> [What this task involves]: Each line of the entries that mentions the string "true" needs to be reported.

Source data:
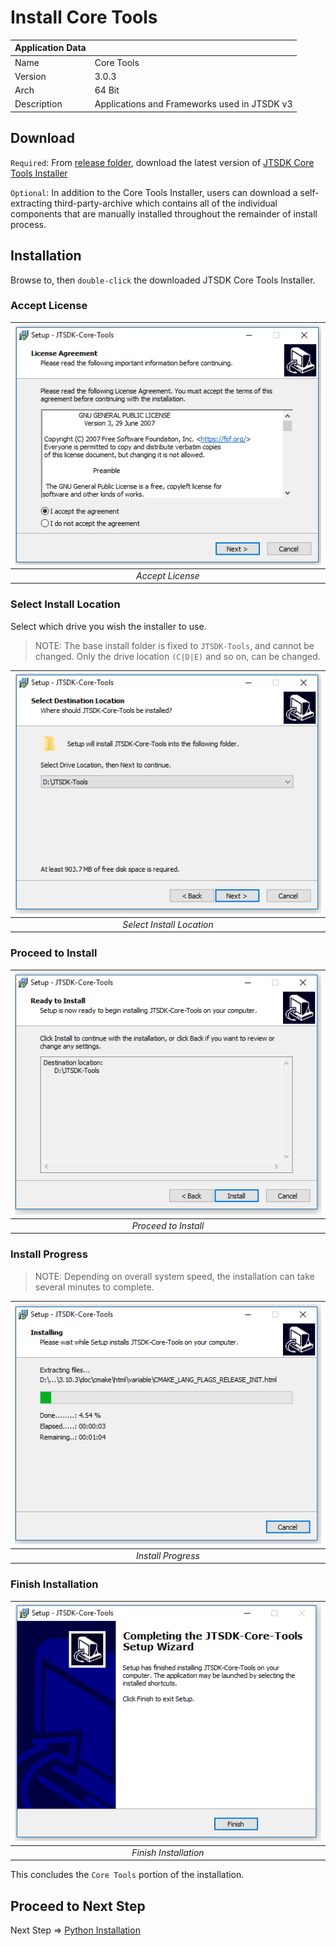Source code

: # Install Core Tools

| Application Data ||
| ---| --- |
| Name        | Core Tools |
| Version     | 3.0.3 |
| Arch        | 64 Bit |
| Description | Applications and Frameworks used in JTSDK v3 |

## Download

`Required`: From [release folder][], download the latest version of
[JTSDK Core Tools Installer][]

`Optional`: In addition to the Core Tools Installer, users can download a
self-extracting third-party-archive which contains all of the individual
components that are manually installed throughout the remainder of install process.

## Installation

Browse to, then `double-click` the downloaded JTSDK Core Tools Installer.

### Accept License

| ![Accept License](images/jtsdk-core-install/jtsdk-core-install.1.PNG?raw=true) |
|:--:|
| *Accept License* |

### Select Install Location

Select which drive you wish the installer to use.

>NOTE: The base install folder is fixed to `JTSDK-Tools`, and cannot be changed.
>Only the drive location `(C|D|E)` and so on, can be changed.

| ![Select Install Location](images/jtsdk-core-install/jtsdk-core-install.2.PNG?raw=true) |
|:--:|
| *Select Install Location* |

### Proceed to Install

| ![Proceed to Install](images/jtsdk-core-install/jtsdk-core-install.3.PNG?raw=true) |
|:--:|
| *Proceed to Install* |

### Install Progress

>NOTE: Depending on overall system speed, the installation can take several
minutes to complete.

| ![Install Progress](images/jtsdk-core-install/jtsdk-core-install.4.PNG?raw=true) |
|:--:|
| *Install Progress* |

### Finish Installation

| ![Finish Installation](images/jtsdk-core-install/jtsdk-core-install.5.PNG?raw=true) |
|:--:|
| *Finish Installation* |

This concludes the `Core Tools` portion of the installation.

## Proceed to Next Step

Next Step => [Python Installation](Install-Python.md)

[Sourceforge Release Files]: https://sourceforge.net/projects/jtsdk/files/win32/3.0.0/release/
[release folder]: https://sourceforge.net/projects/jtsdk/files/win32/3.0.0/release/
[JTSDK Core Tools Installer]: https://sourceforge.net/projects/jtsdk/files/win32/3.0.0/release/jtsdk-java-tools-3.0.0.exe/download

> [Output for this exercise]:
| ![Accept License](images/jtsdk-core-install/jtsdk-core-install.1.PNG?raw=true) |
| ![Select Install Location](images/jtsdk-core-install/jtsdk-core-install.2.PNG?raw=true) |
| ![Proceed to Install](images/jtsdk-core-install/jtsdk-core-install.3.PNG?raw=true) |
| ![Install Progress](images/jtsdk-core-install/jtsdk-core-install.4.PNG?raw=true) |
| ![Finish Installation](images/jtsdk-core-install/jtsdk-core-install.5.PNG?raw=true) |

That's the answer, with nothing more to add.